● **Assignment**:
Gather up every line from the entries below that uses the word "yields".

%%

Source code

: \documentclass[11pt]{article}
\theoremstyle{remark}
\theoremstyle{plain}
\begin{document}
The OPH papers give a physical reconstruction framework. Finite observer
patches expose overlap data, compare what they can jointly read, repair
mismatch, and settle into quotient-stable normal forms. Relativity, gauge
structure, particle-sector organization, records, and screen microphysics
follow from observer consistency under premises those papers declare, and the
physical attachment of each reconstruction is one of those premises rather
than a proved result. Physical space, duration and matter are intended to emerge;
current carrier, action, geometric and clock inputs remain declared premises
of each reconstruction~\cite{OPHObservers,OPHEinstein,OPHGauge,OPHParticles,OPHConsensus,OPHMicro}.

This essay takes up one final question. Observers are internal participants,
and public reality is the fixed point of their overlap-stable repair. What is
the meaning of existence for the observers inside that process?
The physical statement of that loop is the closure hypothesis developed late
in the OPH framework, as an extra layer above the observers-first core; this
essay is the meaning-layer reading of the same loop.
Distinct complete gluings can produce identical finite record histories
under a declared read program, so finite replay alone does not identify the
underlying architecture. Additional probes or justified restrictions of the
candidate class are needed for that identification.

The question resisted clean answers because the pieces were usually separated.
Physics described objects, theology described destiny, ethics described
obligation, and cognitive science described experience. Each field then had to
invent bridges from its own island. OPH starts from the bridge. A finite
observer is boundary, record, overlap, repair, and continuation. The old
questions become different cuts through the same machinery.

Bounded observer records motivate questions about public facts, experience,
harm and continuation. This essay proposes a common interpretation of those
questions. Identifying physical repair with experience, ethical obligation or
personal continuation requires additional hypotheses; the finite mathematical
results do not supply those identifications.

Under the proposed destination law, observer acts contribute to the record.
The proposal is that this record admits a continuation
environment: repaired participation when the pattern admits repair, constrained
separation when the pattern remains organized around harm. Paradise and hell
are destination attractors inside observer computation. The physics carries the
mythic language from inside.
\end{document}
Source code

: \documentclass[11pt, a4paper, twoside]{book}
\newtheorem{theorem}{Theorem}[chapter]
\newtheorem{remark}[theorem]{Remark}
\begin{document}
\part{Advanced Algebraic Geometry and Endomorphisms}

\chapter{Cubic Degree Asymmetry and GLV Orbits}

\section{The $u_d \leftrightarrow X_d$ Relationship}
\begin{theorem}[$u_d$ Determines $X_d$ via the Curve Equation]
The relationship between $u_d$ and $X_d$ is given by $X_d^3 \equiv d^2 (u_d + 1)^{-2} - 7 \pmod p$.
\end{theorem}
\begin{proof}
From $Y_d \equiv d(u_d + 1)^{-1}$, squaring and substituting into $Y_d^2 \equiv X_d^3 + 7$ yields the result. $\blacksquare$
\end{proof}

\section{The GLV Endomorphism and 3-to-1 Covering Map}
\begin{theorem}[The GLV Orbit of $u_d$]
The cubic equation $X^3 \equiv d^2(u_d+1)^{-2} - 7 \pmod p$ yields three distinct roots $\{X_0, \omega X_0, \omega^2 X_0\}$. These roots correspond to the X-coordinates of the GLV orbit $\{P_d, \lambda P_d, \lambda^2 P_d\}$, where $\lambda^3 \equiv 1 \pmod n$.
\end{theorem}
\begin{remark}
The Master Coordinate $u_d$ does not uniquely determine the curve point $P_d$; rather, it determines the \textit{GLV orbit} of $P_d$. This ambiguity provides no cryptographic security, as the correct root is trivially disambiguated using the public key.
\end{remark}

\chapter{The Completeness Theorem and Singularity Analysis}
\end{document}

%%

● **Completed exercise**:
From $Y_d \equiv d(u_d + 1)^{-1}$, squaring and substituting into $Y_d^2 \equiv X_d^3 + 7$ yields the result. $\blacksquare$
The cubic equation $X^3 \equiv d^2(u_d+1)^{-2} - 7 \pmod p$ yields three distinct roots $\{X_0, \omega X_0, \omega^2 X_0\}$. These roots correspond to the X-coordinates of the GLV orbit $\{P_d, \lambda P_d, \lambda^2 P_d\}$, where $\lambda^3 \equiv 1 \pmod n$.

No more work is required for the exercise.